While the development of medications to treat the tumors is essential, fewer than 10% of patients with glioma are enrolled in clinical trials, which often limit participation by molecular subgroups. Researchers hope that DeepGlioma can be a catalyst for early trial enrollment.
“Progress in the treatment of the most deadly brain tumors has been limited in the past decades- in part because it has been hard to identify the patients who would benefit most from targeted therapies,” said senior author Daniel Orringer, M.D., an associate professor of neurosurgery and pathology at NYU Grossman School of Medicine, who developed stimulated Raman histology.
“Rapid methods for molecular classification hold great promise for rethinking clinical trial design and bringing new therapies to patients.”
Additional authors include Cheng Jiang, Asadur Chowdury, Akhil Kondepudi, Arjun Adapa, Wajd Al-Holou, Jason Heth, Oren Sagher, Maria Castro, Sandra Camelo-Piragua, Honglak Lee, all of University of Michigan, Mustafa Nasir-Moin, John Golfinos, Matija Snuderl, all of New York University, Alexander Aabedi, Pedro Lowenstein, Mitchel Berger, Shawn Hervey-Jumper, all of University of California, San Francisco, Lisa Irina Wadiura, Georg Widhalm, both of Medical University Vienna, Volker Neuschmelting, David Reinecke, Niklas von Spreckelsen, all of University Hospital Cologne, and Christian Freudiger, Invenio Imaging, Inc.
Funding: This work was supported by the National Institutes of Health, Cook Family Brain Tumor Research Fund, the Mark Trauner Brain Research Fund, the Zenkel Family Foundation, Ian’s Friends Foundation and the UM Precision Health Investigators Awards grant program.

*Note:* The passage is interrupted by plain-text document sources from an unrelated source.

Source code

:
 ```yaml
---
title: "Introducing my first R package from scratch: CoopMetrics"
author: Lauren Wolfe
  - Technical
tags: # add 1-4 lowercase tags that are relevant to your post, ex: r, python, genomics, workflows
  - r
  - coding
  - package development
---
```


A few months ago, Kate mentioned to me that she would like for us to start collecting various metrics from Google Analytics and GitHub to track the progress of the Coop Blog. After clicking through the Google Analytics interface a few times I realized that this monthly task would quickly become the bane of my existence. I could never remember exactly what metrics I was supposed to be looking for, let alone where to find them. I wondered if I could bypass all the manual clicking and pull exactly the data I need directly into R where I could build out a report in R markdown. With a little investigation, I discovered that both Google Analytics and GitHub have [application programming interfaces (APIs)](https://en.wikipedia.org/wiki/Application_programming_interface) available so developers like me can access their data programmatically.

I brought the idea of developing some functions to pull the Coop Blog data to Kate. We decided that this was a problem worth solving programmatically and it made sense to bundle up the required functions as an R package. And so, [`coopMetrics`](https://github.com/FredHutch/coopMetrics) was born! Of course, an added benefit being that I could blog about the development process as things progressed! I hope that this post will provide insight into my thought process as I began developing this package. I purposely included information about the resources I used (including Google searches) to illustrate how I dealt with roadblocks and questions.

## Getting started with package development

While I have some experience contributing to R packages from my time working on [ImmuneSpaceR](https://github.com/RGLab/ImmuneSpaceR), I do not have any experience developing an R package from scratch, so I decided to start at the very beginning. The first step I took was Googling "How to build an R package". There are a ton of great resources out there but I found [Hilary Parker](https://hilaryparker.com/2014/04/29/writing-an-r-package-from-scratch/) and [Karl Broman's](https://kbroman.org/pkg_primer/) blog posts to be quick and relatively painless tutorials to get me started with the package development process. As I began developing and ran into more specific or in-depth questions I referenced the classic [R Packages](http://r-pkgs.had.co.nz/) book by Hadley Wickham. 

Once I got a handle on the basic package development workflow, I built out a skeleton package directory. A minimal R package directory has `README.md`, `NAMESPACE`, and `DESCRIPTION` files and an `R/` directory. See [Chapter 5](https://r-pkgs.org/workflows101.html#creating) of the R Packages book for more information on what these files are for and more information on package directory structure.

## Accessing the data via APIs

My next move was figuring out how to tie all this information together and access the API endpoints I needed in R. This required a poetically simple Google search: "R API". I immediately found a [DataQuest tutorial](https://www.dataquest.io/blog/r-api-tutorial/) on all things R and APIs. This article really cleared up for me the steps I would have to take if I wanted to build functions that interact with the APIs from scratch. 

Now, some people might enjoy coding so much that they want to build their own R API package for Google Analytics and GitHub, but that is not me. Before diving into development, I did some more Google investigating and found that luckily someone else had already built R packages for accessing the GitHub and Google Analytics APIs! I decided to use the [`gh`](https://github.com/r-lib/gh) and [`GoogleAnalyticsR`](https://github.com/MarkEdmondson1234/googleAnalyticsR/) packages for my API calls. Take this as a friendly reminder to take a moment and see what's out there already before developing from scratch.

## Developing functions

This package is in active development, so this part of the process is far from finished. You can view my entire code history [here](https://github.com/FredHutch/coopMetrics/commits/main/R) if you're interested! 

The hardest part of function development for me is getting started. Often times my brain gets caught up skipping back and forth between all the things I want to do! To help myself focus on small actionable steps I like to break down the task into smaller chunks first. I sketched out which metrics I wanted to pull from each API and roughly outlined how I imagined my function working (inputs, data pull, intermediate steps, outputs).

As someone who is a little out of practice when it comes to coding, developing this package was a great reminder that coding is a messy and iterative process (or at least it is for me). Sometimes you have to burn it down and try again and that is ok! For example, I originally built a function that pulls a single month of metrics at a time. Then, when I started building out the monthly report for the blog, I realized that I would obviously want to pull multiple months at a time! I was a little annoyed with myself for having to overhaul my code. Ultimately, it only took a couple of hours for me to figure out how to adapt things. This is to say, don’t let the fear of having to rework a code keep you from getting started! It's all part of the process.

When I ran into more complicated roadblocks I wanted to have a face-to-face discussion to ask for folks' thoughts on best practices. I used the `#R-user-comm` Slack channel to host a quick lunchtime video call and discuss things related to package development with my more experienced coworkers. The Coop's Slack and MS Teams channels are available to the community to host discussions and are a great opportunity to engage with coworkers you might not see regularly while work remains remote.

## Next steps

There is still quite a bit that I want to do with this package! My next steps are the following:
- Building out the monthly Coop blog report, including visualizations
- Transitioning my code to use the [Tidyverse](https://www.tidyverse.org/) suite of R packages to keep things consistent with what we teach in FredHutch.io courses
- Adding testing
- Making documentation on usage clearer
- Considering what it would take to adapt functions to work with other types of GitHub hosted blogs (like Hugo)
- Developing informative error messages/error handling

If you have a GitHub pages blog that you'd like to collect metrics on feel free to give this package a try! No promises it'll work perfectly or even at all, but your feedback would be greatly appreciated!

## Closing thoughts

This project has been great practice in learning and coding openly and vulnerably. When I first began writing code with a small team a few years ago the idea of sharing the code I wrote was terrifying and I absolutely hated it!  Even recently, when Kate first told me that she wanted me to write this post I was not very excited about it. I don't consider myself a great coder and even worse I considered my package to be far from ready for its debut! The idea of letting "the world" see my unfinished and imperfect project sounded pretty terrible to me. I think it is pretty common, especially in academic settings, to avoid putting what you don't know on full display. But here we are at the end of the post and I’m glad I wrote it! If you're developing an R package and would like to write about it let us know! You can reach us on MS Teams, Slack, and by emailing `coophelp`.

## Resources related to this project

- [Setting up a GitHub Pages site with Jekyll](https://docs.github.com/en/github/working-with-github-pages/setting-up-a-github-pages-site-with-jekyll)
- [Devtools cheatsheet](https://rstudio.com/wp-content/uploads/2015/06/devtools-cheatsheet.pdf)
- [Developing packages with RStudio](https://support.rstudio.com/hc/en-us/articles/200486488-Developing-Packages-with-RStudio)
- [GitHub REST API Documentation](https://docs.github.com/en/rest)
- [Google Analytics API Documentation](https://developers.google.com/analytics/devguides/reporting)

About this AI and brain cancer research news
Author: Noah Fromson
Source: University of Michigan
Contact: Noah Fromson – University of Michigan
Image: The image is in the public domain
Original Research: Closed access.
“Artificial-intelligence-based molecular classification of diffuse gliomas using rapid, label-free optical imaging” by Todd Hollon et al. Nature Medicine
Artificial-intelligence-based molecular classification of diffuse gliomas using rapid, label-free optical imaging
Molecular classification has transformed the management of brain tumors by enabling more accurate prognostication and personalized treatment. However, timely molecular diagnostic testing for patients with brain tumors is limited, complicating surgical and adjuvant treatment and obstructing clinical trial enrollment.
In this study, we developed DeepGlioma, a rapid (<90 seconds), artificial-intelligence-based diagnostic screening system to streamline the molecular diagnosis of diffuse gliomas.
DeepGlioma is trained using a multimodal dataset that includes stimulated Raman histology (SRH); a rapid, label-free, non-consumptive, optical imaging method; and large-scale, public genomic data. In a prospective, multicenter, international testing cohort of patients with diffuse glioma (n = 153) who underwent real-time SRH imaging, we demonstrate that DeepGlioma can predict the molecular alterations used by the World Health Organization to define the adult-type diffuse glioma taxonomy (IDH mutation, 1p19q co-deletion and ATRX mutation), achieving a mean molecular classification accuracy of 93.3 ± 1.6%.
Our results represent how artificial intelligence and optical histology can be used to provide a rapid and scalable adjunct to wet lab methods for the molecular screening of patients with diffuse glioma.